Task instructions: Where a line in the listing below contains the word "classification", copy that line.

Records shown:

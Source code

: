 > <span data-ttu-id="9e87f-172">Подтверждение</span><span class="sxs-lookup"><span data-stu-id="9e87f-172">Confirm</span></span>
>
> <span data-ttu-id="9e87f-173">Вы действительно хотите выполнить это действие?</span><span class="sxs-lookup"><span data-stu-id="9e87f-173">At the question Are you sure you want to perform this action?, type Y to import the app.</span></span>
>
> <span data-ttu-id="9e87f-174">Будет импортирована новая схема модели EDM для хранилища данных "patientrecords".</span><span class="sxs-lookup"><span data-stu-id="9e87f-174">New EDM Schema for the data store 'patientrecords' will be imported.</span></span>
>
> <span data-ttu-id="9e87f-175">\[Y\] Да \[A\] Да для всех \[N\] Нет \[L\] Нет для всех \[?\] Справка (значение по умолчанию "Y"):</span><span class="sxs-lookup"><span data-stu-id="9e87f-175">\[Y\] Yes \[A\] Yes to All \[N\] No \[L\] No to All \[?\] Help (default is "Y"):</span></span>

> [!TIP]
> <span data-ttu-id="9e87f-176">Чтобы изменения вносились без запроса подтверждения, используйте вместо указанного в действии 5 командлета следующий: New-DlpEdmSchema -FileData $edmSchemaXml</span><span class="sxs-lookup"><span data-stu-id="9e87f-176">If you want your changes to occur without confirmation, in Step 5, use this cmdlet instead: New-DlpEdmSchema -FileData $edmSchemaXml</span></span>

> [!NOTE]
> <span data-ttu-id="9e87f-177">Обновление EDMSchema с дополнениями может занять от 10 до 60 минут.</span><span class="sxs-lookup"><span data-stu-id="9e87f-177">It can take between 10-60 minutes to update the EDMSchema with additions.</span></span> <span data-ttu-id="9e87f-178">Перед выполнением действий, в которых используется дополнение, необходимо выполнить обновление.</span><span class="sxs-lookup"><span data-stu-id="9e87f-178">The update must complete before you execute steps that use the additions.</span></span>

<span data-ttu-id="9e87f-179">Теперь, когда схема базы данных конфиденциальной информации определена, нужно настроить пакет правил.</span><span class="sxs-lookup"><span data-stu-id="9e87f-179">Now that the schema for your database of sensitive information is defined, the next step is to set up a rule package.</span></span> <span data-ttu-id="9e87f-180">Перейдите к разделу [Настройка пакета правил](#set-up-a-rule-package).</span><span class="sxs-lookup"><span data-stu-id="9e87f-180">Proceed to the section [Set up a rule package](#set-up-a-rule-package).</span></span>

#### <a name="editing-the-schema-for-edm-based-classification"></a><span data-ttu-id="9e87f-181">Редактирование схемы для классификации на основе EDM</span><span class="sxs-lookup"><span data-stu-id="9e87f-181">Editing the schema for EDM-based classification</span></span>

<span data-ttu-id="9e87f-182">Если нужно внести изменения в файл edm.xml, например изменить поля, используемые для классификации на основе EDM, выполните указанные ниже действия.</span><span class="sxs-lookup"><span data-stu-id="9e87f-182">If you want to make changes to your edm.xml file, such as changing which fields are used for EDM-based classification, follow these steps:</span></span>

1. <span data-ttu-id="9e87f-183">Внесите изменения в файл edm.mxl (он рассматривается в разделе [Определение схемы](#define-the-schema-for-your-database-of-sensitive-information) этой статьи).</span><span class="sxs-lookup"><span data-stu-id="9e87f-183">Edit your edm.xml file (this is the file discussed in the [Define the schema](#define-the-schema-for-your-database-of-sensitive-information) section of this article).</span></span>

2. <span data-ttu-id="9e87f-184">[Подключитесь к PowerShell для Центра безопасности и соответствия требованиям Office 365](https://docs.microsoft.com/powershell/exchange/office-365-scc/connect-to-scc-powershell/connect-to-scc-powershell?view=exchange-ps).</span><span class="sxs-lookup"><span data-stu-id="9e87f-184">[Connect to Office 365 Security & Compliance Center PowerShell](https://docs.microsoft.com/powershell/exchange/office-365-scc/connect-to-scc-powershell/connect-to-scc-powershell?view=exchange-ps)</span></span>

Exercise output:
#### <a name="editing-the-schema-for-edm-based-classification"></a><span data-ttu-id="9e87f-181">Редактирование схемы для классификации на основе EDM</span><span class="sxs-lookup"><span data-stu-id="9e87f-181">Editing the schema for EDM-based classification</span></span>
<span data-ttu-id="9e87f-182">Если нужно внести изменения в файл edm.xml, например изменить поля, используемые для классификации на основе EDM, выполните указанные ниже действия.</span><span class="sxs-lookup"><span data-stu-id="9e87f-182">If you want to make changes to your edm.xml file, such as changing which fields are used for EDM-based classification, follow these steps:</span></span>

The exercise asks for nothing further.